The key take-away from the event is that whitewater is at a potential crossroads. While whitewater paddling has experienced growth among some market segments through the popularity of freestyle and publicity of extreme paddling, the paddlesports industry has not paid enough attention to promoting whitewater paddling as an accessible lifetime outdoor activity. To maintain the sport’s health and renew its growth, the industry must broaden the base of participants through a renewed focus on families, kids and lapsed middle-aged paddlers.
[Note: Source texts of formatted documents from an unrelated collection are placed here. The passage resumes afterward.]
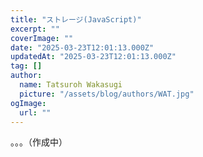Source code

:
 ```yaml
---
title: "ストレージ(JavaScript)"
excerpt: ""
coverImage: ""
date: "2025-03-23T12:01:13.000Z"
updatedAt: "2025-03-23T12:01:13.000Z"
tag: []
author:
  name: Tatsuroh Wakasugi
  picture: "/assets/blog/authors/WAT.jpg"
ogImage:
  url: ""
---
```


。。。（作成中）
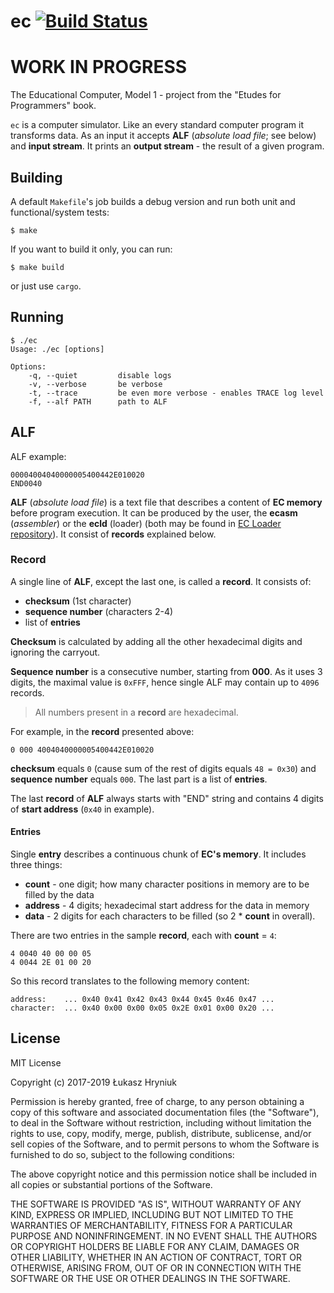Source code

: # ec [![Build Status](https://travis-ci.com/hryniuk/ec.svg?token=hH6LPCLCyUFneJpS1zdy&branch=master)](https://travis-ci.com/hryniuk/ec)

# WORK IN PROGRESS

The Educational Computer, Model 1 - project from the "Etudes for Programmers"
book.

`ec` is a computer simulator. Like an every standard computer program it
transforms data. As an input it accepts **ALF** (_absolute load file_; see
below) and **input stream**. It prints an **output stream** - the result of a
given program.

## Building

A default `Makefile`'s job builds a debug version and run both unit and
functional/system tests:

```shell
$ make
```

If you want to build it only, you can run:

```shell
$ make build
```

or just use `cargo`.

## Running

```shell
$ ./ec
Usage: ./ec [options]

Options:
    -q, --quiet         disable logs
    -v, --verbose       be verbose
    -t, --trace         be even more verbose - enables TRACE log level
    -f, --alf PATH      path to ALF
```

## ALF

ALF example:

```
00004004040000005400442E010020
END0040
```

**ALF** (_absolute load file_) is a text file that describes a content of **EC memory** before program
execution. It can be produced by the user, the **ecasm** (_assembler_) or the
**ecld** (loader) (both may be found in [EC Loader
repository](git@github.com:hryniuk/asm-ec.git)). It consist of **records**
explained below.

### Record

A single line of **ALF**, except the last one, is called a **record**. It
consists of:
* **checksum** (1st character)
* **sequence number** (characters 2-4)
* list of **entries**

**Checksum** is calculated by adding all the other hexadecimal digits and
ignoring the carryout.

**Sequence number** is a consecutive number, starting from **000**. As it uses
3 digits, the maximal value is `0xFFF`, hence single ALF may contain up to `4096`
records.

> All numbers present in a **record** are hexadecimal.

For example, in the **record** presented above:

```
0 000 4004040000005400442E010020
```

**checksum** equals `0` (cause sum of the rest of digits equals `48 = 0x30`) and
**sequence number** equals `000`. The last part is a list of **entries**.

The last **record** of **ALF** always starts with "END" string and contains 4
digits of **start address** (`0x40` in example).

#### Entries

Single **entry** describes a continuous chunk of **EC's memory**. It includes
three things:

* **count** - one digit; how many character positions in memory are to be filled by
  the data
* **address** - 4 digits; hexadecimal start address for the data in memory
* **data** - 2 digits for each characters to be filled (so 2 * **count** in
  overall).

There are two entries in the sample **record**, each with **count** = `4`:

```
4 0040 40 00 00 05
4 0044 2E 01 00 20
```

So this record translates to the following memory content:

```
address:    ... 0x40 0x41 0x42 0x43 0x44 0x45 0x46 0x47 ...
character:  ... 0x40 0x00 0x00 0x05 0x2E 0x01 0x00 0x20 ...
```


## License

MIT License

Copyright (c) 2017-2019 Łukasz Hryniuk

Permission is hereby granted, free of charge, to any person obtaining a copy
of this software and associated documentation files (the "Software"), to deal
in the Software without restriction, including without limitation the rights
to use, copy, modify, merge, publish, distribute, sublicense, and/or sell
copies of the Software, and to permit persons to whom the Software is
furnished to do so, subject to the following conditions:

The above copyright notice and this permission notice shall be included in all
copies or substantial portions of the Software.

THE SOFTWARE IS PROVIDED "AS IS", WITHOUT WARRANTY OF ANY KIND, EXPRESS OR
IMPLIED, INCLUDING BUT NOT LIMITED TO THE WARRANTIES OF MERCHANTABILITY,
FITNESS FOR A PARTICULAR PURPOSE AND NONINFRINGEMENT. IN NO EVENT SHALL THE
AUTHORS OR COPYRIGHT HOLDERS BE LIABLE FOR ANY CLAIM, DAMAGES OR OTHER
LIABILITY, WHETHER IN AN ACTION OF CONTRACT, TORT OR OTHERWISE, ARISING FROM,
OUT OF OR IN CONNECTION WITH THE SOFTWARE OR THE USE OR OTHER DEALINGS IN THE
SOFTWARE.
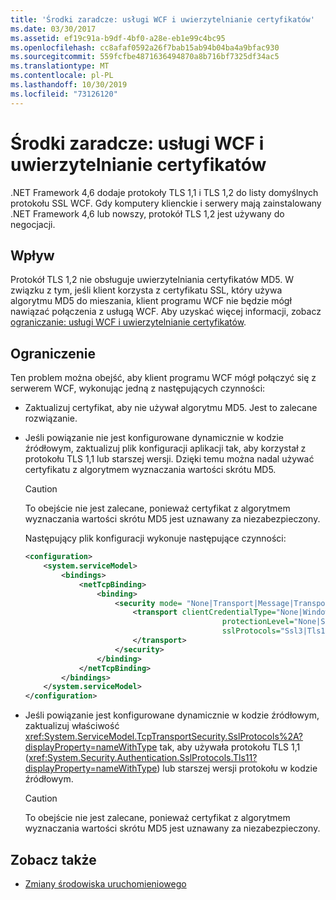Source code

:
 ```yaml
---
title: 'Środki zaradcze: usługi WCF i uwierzytelnianie certyfikatów'
ms.date: 03/30/2017
ms.assetid: ef19c91a-b9df-4bf0-a28e-eb1e99c4bc95
ms.openlocfilehash: cc8afaf0592a26f7bab15ab94b04ba4a9bfac930
ms.sourcegitcommit: 559fcfbe4871636494870a8b716bf7325df34ac5
ms.translationtype: MT
ms.contentlocale: pl-PL
ms.lasthandoff: 10/30/2019
ms.locfileid: "73126120"
---
```

# <a name="mitigation-wcf-services-and-certificate-authentication"></a>Środki zaradcze: usługi WCF i uwierzytelnianie certyfikatów

.NET Framework 4,6 dodaje protokoły TLS 1,1 i TLS 1,2 do listy domyślnych protokołu SSL WCF. Gdy komputery klienckie i serwery mają zainstalowany .NET Framework 4,6 lub nowszy, protokół TLS 1,2 jest używany do negocjacji.

## <a name="impact"></a>Wpływ

Protokół TLS 1,2 nie obsługuje uwierzytelniania certyfikatów MD5. W związku z tym, jeśli klient korzysta z certyfikatu SSL, który używa algorytmu MD5 do mieszania, klient programu WCF nie będzie mógł nawiązać połączenia z usługą WCF. Aby uzyskać więcej informacji, zobacz [ograniczanie: usługi WCF i uwierzytelnianie certyfikatów](mitigation-wcf-services-and-certificate-authentication.md).

## <a name="mitigation"></a>Ograniczenie

Ten problem można obejść, aby klient programu WCF mógł połączyć się z serwerem WCF, wykonując jedną z następujących czynności:

- Zaktualizuj certyfikat, aby nie używał algorytmu MD5. Jest to zalecane rozwiązanie.

- Jeśli powiązanie nie jest konfigurowane dynamicznie w kodzie źródłowym, zaktualizuj plik konfiguracji aplikacji tak, aby korzystał z protokołu TLS 1,1 lub starszej wersji. Dzięki temu można nadal używać certyfikatu z algorytmem wyznaczania wartości skrótu MD5.

  > [!CAUTION]
  > To obejście nie jest zalecane, ponieważ certyfikat z algorytmem wyznaczania wartości skrótu MD5 jest uznawany za niezabezpieczony.

  Następujący plik konfiguracji wykonuje następujące czynności:

  ```xml
  <configuration>
      <system.serviceModel>
          <bindings>
              <netTcpBinding>
                  <binding>
                      <security mode= "None|Transport|Message|TransportWithMessageCredential" >
                          <transport clientCredentialType="None|Windows|Certificate"
                                              protectionLevel="None|Sign|EncryptAndSign"
                                              sslProtocols="Ssl3|Tls1|Tls11">
                          </transport>
                      </security>
                  </binding>
              </netTcpBinding>
          </bindings>
      </system.serviceModel>
  </configuration>
  ```

- Jeśli powiązanie jest konfigurowane dynamicznie w kodzie źródłowym, zaktualizuj właściwość <xref:System.ServiceModel.TcpTransportSecurity.SslProtocols%2A?displayProperty=nameWithType> tak, aby używała protokołu TLS 1,1 (<xref:System.Security.Authentication.SslProtocols.Tls11?displayProperty=nameWithType>) lub starszej wersji protokołu w kodzie źródłowym.

  > [!CAUTION]
  > To obejście nie jest zalecane, ponieważ certyfikat z algorytmem wyznaczania wartości skrótu MD5 jest uznawany za niezabezpieczony.

## <a name="see-also"></a>Zobacz także

- [Zmiany środowiska uruchomieniowego](runtime-changes-in-the-net-framework-4-6.md)
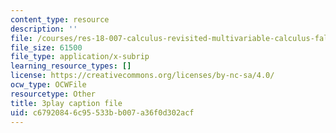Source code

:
 ```yaml
---
content_type: resource
description: ''
file: /courses/res-18-007-calculus-revisited-multivariable-calculus-fall-2011/c67920846c95533bb007a36f0d302acf_rRCN5542U7E.vtt
file_size: 61500
file_type: application/x-subrip
learning_resource_types: []
license: https://creativecommons.org/licenses/by-nc-sa/4.0/
ocw_type: OCWFile
resourcetype: Other
title: 3play caption file
uid: c6792084-6c95-533b-b007-a36f0d302acf
---
```

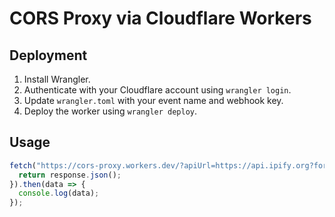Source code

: # CORS Proxy via Cloudflare Workers

## Deployment

1. Install Wrangler.
2. Authenticate with your Cloudflare account using `wrangler login`.
3. Update `wrangler.toml` with your event name and webhook key.
4. Deploy the worker using `wrangler deploy`.

## Usage

```typescript
fetch("https://cors-proxy.workers.dev/?apiUrl=https://api.ipify.org?format=json").then(response => {
  return response.json();
}).then(data => {
  console.log(data);
});
```


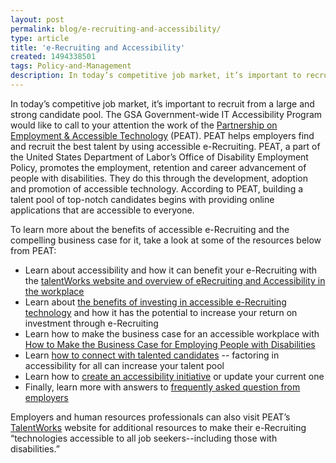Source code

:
 ```yaml
---
layout: post
permalink: blog/e-recruiting-and-accessibility/
type: article
title: 'e-Recruiting and Accessibility'
created: 1494338501
tags: Policy-and-Management
description: In today’s competitive job market, it’s important to recruit from a large and strong candidate pool. 
---
```


In today’s competitive job market, it’s important to recruit from a large and strong candidate pool. The GSA Government-wide IT Accessibility Program would like to call to your attention the work of the [Partnership on Employment & Accessible Technology][1] (PEAT). PEAT helps employers find and recruit the best talent by using accessible e-Recruiting. PEAT, a part of the United States Department of Labor’s Office of Disability Employment Policy, promotes the employment, retention and career advancement of people with disabilities. They do this through the development, adoption and promotion of accessible technology. According to PEAT, building a talent pool of top-notch candidates begins with providing online applications that are accessible to everyone.

To learn more about the benefits of accessible e-Recruiting and the compelling business case for it, take a look at some of the resources below from PEAT:

  * <div>
      Learn about accessibility and how it can benefit your e-Recruiting with the <a href="http://www.peatworks.org/talentworks/erecruiting-accessibility">talentWorks website and overview of eRecruiting and Accessibility in the workplace</a>
    </div>

  * <div>
      Learn about <a href="http://www.peatworks.org/talentworks/erecruiting-accessibility/roi">the benefits of investing in accessible e-Recruiting technology</a> and how it has the potential to increase your return on investment through e-Recruiting
    </div>

  * <div>
      Learn how to make the business case for an accessible workplace with <a href="http://www.peatworks.org/content/accessibility-making-business-case-employers">How to Make the Business Case for Employing People with Disabilities</a>
    </div>

  * <div>
      Learn <a href="http://www.peatworks.org/blog/2016/feb/rethinking-how-you-connect-talented-candidates">how to connect with talented candidates</a> -- factoring in accessibility for all can increase your talent pool
    </div>

  * <div>
      Learn how to <a href="http://www.peatworks.org/action-steps/build-your-initiative">create an accessibility initiative</a> or update your current one
    </div>

  * <div>
      Finally, learn more with answers to <a href="http://www.peatworks.org/faq-page/109-0">frequently asked question from employers</a>
    </div>

Employers and human resources professionals can also visit PEAT’s [TalentWorks][2] website for additional resources to make their e-Recruiting “technologies accessible to all job seekers--including those with disabilities.”

 [1]: http://www.peatworks.org/
 [2]: http://www.peatworks.org/talentworks
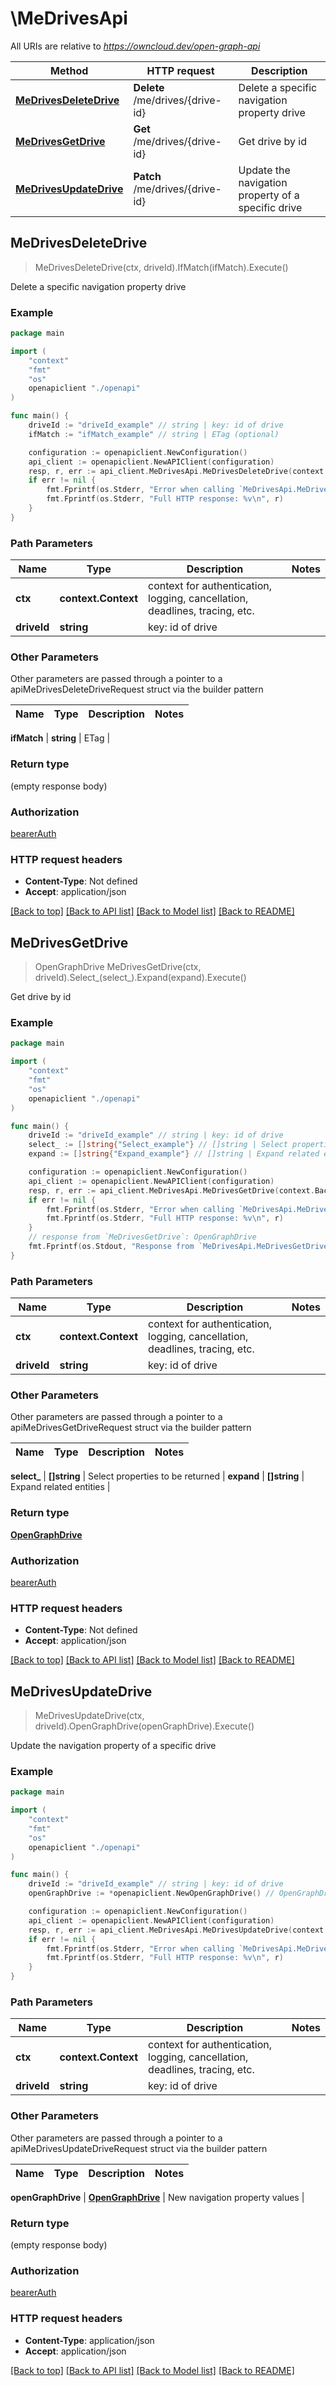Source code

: # \MeDrivesApi

All URIs are relative to *https://owncloud.dev/open-graph-api*

Method | HTTP request | Description
------------- | ------------- | -------------
[**MeDrivesDeleteDrive**](MeDrivesApi.md#MeDrivesDeleteDrive) | **Delete** /me/drives/{drive-id} | Delete a specific navigation property drive
[**MeDrivesGetDrive**](MeDrivesApi.md#MeDrivesGetDrive) | **Get** /me/drives/{drive-id} | Get drive by id
[**MeDrivesUpdateDrive**](MeDrivesApi.md#MeDrivesUpdateDrive) | **Patch** /me/drives/{drive-id} | Update the navigation property of a specific drive



## MeDrivesDeleteDrive

> MeDrivesDeleteDrive(ctx, driveId).IfMatch(ifMatch).Execute()

Delete a specific navigation property drive

### Example

```go
package main

import (
    "context"
    "fmt"
    "os"
    openapiclient "./openapi"
)

func main() {
    driveId := "driveId_example" // string | key: id of drive
    ifMatch := "ifMatch_example" // string | ETag (optional)

    configuration := openapiclient.NewConfiguration()
    api_client := openapiclient.NewAPIClient(configuration)
    resp, r, err := api_client.MeDrivesApi.MeDrivesDeleteDrive(context.Background(), driveId).IfMatch(ifMatch).Execute()
    if err != nil {
        fmt.Fprintf(os.Stderr, "Error when calling `MeDrivesApi.MeDrivesDeleteDrive``: %v\n", err)
        fmt.Fprintf(os.Stderr, "Full HTTP response: %v\n", r)
    }
}
```

### Path Parameters


Name | Type | Description  | Notes
------------- | ------------- | ------------- | -------------
**ctx** | **context.Context** | context for authentication, logging, cancellation, deadlines, tracing, etc.
**driveId** | **string** | key: id of drive | 

### Other Parameters

Other parameters are passed through a pointer to a apiMeDrivesDeleteDriveRequest struct via the builder pattern


Name | Type | Description  | Notes
------------- | ------------- | ------------- | -------------

 **ifMatch** | **string** | ETag | 

### Return type

 (empty response body)

### Authorization

[bearerAuth](../README.md#bearerAuth)

### HTTP request headers

- **Content-Type**: Not defined
- **Accept**: application/json

[[Back to top]](#) [[Back to API list]](../README.md#documentation-for-api-endpoints)
[[Back to Model list]](../README.md#documentation-for-models)
[[Back to README]](../README.md)


## MeDrivesGetDrive

> OpenGraphDrive MeDrivesGetDrive(ctx, driveId).Select_(select_).Expand(expand).Execute()

Get drive by id

### Example

```go
package main

import (
    "context"
    "fmt"
    "os"
    openapiclient "./openapi"
)

func main() {
    driveId := "driveId_example" // string | key: id of drive
    select_ := []string{"Select_example"} // []string | Select properties to be returned (optional)
    expand := []string{"Expand_example"} // []string | Expand related entities (optional)

    configuration := openapiclient.NewConfiguration()
    api_client := openapiclient.NewAPIClient(configuration)
    resp, r, err := api_client.MeDrivesApi.MeDrivesGetDrive(context.Background(), driveId).Select_(select_).Expand(expand).Execute()
    if err != nil {
        fmt.Fprintf(os.Stderr, "Error when calling `MeDrivesApi.MeDrivesGetDrive``: %v\n", err)
        fmt.Fprintf(os.Stderr, "Full HTTP response: %v\n", r)
    }
    // response from `MeDrivesGetDrive`: OpenGraphDrive
    fmt.Fprintf(os.Stdout, "Response from `MeDrivesApi.MeDrivesGetDrive`: %v\n", resp)
}
```

### Path Parameters


Name | Type | Description  | Notes
------------- | ------------- | ------------- | -------------
**ctx** | **context.Context** | context for authentication, logging, cancellation, deadlines, tracing, etc.
**driveId** | **string** | key: id of drive | 

### Other Parameters

Other parameters are passed through a pointer to a apiMeDrivesGetDriveRequest struct via the builder pattern


Name | Type | Description  | Notes
------------- | ------------- | ------------- | -------------

 **select_** | **[]string** | Select properties to be returned | 
 **expand** | **[]string** | Expand related entities | 

### Return type

[**OpenGraphDrive**](OpenGraphDrive.md)

### Authorization

[bearerAuth](../README.md#bearerAuth)

### HTTP request headers

- **Content-Type**: Not defined
- **Accept**: application/json

[[Back to top]](#) [[Back to API list]](../README.md#documentation-for-api-endpoints)
[[Back to Model list]](../README.md#documentation-for-models)
[[Back to README]](../README.md)


## MeDrivesUpdateDrive

> MeDrivesUpdateDrive(ctx, driveId).OpenGraphDrive(openGraphDrive).Execute()

Update the navigation property of a specific drive

### Example

```go
package main

import (
    "context"
    "fmt"
    "os"
    openapiclient "./openapi"
)

func main() {
    driveId := "driveId_example" // string | key: id of drive
    openGraphDrive := *openapiclient.NewOpenGraphDrive() // OpenGraphDrive | New navigation property values

    configuration := openapiclient.NewConfiguration()
    api_client := openapiclient.NewAPIClient(configuration)
    resp, r, err := api_client.MeDrivesApi.MeDrivesUpdateDrive(context.Background(), driveId).OpenGraphDrive(openGraphDrive).Execute()
    if err != nil {
        fmt.Fprintf(os.Stderr, "Error when calling `MeDrivesApi.MeDrivesUpdateDrive``: %v\n", err)
        fmt.Fprintf(os.Stderr, "Full HTTP response: %v\n", r)
    }
}
```

### Path Parameters


Name | Type | Description  | Notes
------------- | ------------- | ------------- | -------------
**ctx** | **context.Context** | context for authentication, logging, cancellation, deadlines, tracing, etc.
**driveId** | **string** | key: id of drive | 

### Other Parameters

Other parameters are passed through a pointer to a apiMeDrivesUpdateDriveRequest struct via the builder pattern


Name | Type | Description  | Notes
------------- | ------------- | ------------- | -------------

 **openGraphDrive** | [**OpenGraphDrive**](OpenGraphDrive.md) | New navigation property values | 

### Return type

 (empty response body)

### Authorization

[bearerAuth](../README.md#bearerAuth)

### HTTP request headers

- **Content-Type**: application/json
- **Accept**: application/json

[[Back to top]](#) [[Back to API list]](../README.md#documentation-for-api-endpoints)
[[Back to Model list]](../README.md#documentation-for-models)
[[Back to README]](../README.md)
One symposium attendee said “We should promote the river experience, and the mode of travel should be less of an issue. Imagine if ski areas had focused all of their attention on snowboarding, and neglected alpine skiing. We have neglected entire areas of the kayaking experience, allowing the entire sport to be labeled as extreme.”


In one panel session on the media and whitewater, a quick poll of 50 veteran paddlers in the audience indicated that most had spent “significant time” learning on Class I-II rivers, an aspect of whitewater that is frequently overlooked in presenting the sport to the public. “Clearly, all of us should target our marketing toward these groups by emphasizing the scenic and social aspects of river running and re-emphasizing the attainable side of whitewater boating,” said event organizer Kent Ford. “We need to make it OK again to paddle Class II and III as a destination in itself rather than as a step toward more difficult whitewater.”


The highlight of the symposium was keynote speaker John Norton. A 20-year veteran of the ski industry, and former COO of Aspen Ski Corp and Crested Butte Ski Area, Norton woke up the audience with a critical look at how poorly the industry follows-up with prospective paddlers to keep them in the sport. A passionate paddler, Norton’s lifetime purchases include 11 boats, eight paddles, and “a ton of gear.” His first professional contact with the industry, however, was the phone call asking him to speak at the symposium.


In contrast, he pointed out what happens when someone plans a ski vacation: “They get a money back guarantee on lessons, ambassadors to help, follow-up emails, direct mail, an invitation to return, a solicitation of feedback, and a follow-up with discount packages to return,” he said. “Without the muscle of resorts bringing people into kayaking, the sport’s system of stores, schools and clubs needs to re-double its efforts at keeping potential paddlers engaged.”


“We can all do a better job of helping new paddlers start off right so they stay with the sport,” added Ford. “These new paddlers represent a resource too valuable for us to squander.”